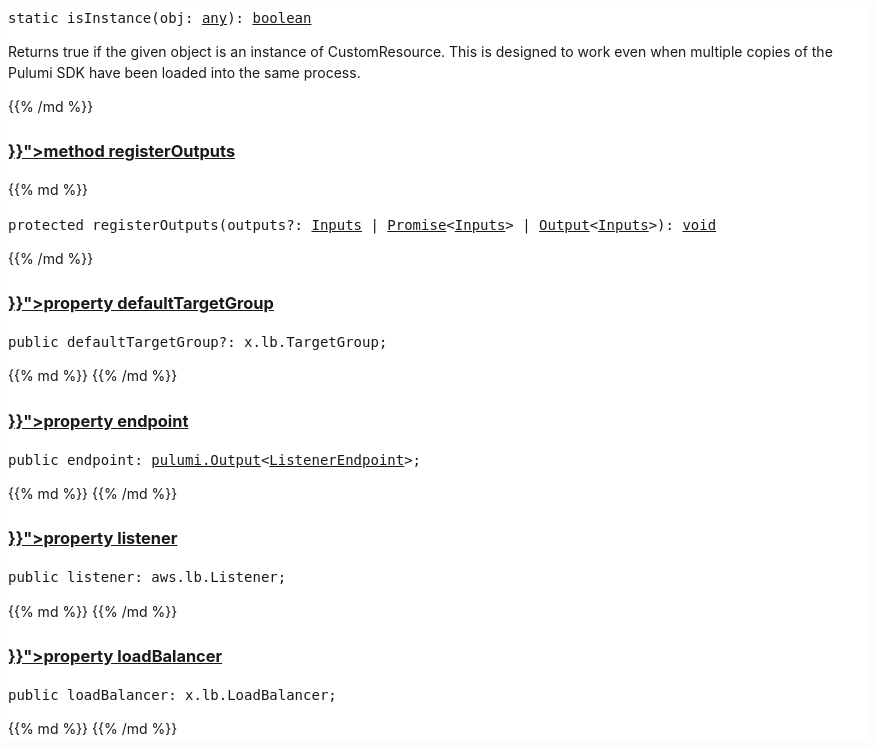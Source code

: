 <pre class="highlight"><span class='kd'>static </span>isInstance(obj: <span class='kd'><a href='https://www.typescriptlang.org/docs/handbook/basic-types.html#any'>any</a></span>): <span class='kd'><a href='https://developer.mozilla.org/en-US/docs/Web/JavaScript/Reference/Global_Objects/Boolean'>boolean</a></span></pre>


Returns true if the given object is an instance of CustomResource.  This is designed to work even when
multiple copies of the Pulumi SDK have been loaded into the same process.

{{% /md %}}
</div>
<h3 class="pdoc-member-header" id="Listener-registerOutputs">
<a class="pdoc-child-name" href="{{< pkg-url pkg="awsx" path="node_modules/@pulumi/pulumi/resource.d.ts#L273" >}}">method <b>registerOutputs</b></a>
</h3>
<div class="pdoc-member-contents">
{{% md %}}

<pre class="highlight"><span class='kd'>protected </span>registerOutputs(outputs?: <a href='/docs/reference/pkg/nodejs/pulumi/pulumi/#Inputs'>Inputs</a> | <a href='https://developer.mozilla.org/en-US/docs/Web/JavaScript/Reference/Global_Objects/Promise'>Promise</a>&lt;<a href='/docs/reference/pkg/nodejs/pulumi/pulumi/#Inputs'>Inputs</a>&gt; | <a href='/docs/reference/pkg/nodejs/pulumi/pulumi/#Output'>Output</a>&lt;<a href='/docs/reference/pkg/nodejs/pulumi/pulumi/#Inputs'>Inputs</a>&gt;): <span class='kd'><a href='https://www.typescriptlang.org/docs/handbook/basic-types.html#void'>void</a></span></pre>

{{% /md %}}
</div>
<h3 class="pdoc-member-header" id="Listener-defaultTargetGroup">
<a class="pdoc-child-name" href="{{< pkg-url pkg="awsx" path="lb/listener.ts#L35" >}}">property <b>defaultTargetGroup</b></a>
</h3>
<div class="pdoc-member-contents">
<pre class="highlight"><span class='kd'>public </span>defaultTargetGroup?: x.lb.TargetGroup;</pre>
{{% md %}}
{{% /md %}}
</div>
<h3 class="pdoc-member-header" id="Listener-endpoint">
<a class="pdoc-child-name" href="{{< pkg-url pkg="awsx" path="lb/listener.ts#L37" >}}">property <b>endpoint</b></a>
</h3>
<div class="pdoc-member-contents">
<pre class="highlight"><span class='kd'>public </span>endpoint: <a href='/docs/reference/pkg/nodejs/pulumi/pulumi/#Output'>pulumi.Output</a>&lt;<a href='#ListenerEndpoint'>ListenerEndpoint</a>&gt;;</pre>
{{% md %}}
{{% /md %}}
</div>
<h3 class="pdoc-member-header" id="Listener-listener">
<a class="pdoc-child-name" href="{{< pkg-url pkg="awsx" path="lb/listener.ts#L33" >}}">property <b>listener</b></a>
</h3>
<div class="pdoc-member-contents">
<pre class="highlight"><span class='kd'>public </span>listener: aws.lb.Listener;</pre>
{{% md %}}
{{% /md %}}
</div>
<h3 class="pdoc-member-header" id="Listener-loadBalancer">
<a class="pdoc-child-name" href="{{< pkg-url pkg="awsx" path="lb/listener.ts#L34" >}}">property <b>loadBalancer</b></a>
</h3>
<div class="pdoc-member-contents">
<pre class="highlight"><span class='kd'>public </span>loadBalancer: x.lb.LoadBalancer;</pre>
{{% md %}}
{{% /md %}}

-*-

**Goal of the exercise**.
Report, from the entries above, each line where "handbook" is found.

**Task answer**.
: <pre class="highlight"><span class='kd'>static </span>isInstance(obj: <span class='kd'><a href='https://www.typescriptlang.org/docs/handbook/basic-types.html#any'>any</a></span>): <span class='kd'><a href='https://developer.mozilla.org/en-US/docs/Web/JavaScript/Reference/Global_Objects/Boolean'>boolean</a></span></pre>
<pre class="highlight"><span class='kd'>protected </span>registerOutputs(outputs?: <a href='/docs/reference/pkg/nodejs/pulumi/pulumi/#Inputs'>Inputs</a> | <a href='https://developer.mozilla.org/en-US/docs/Web/JavaScript/Reference/Global_Objects/Promise'>Promise</a>&lt;<a href='/docs/reference/pkg/nodejs/pulumi/pulumi/#Inputs'>Inputs</a>&gt; | <a href='/docs/reference/pkg/nodejs/pulumi/pulumi/#Output'>Output</a>&lt;<a href='/docs/reference/pkg/nodejs/pulumi/pulumi/#Inputs'>Inputs</a>&gt;): <span class='kd'><a href='https://www.typescriptlang.org/docs/handbook/basic-types.html#void'>void</a></span></pre>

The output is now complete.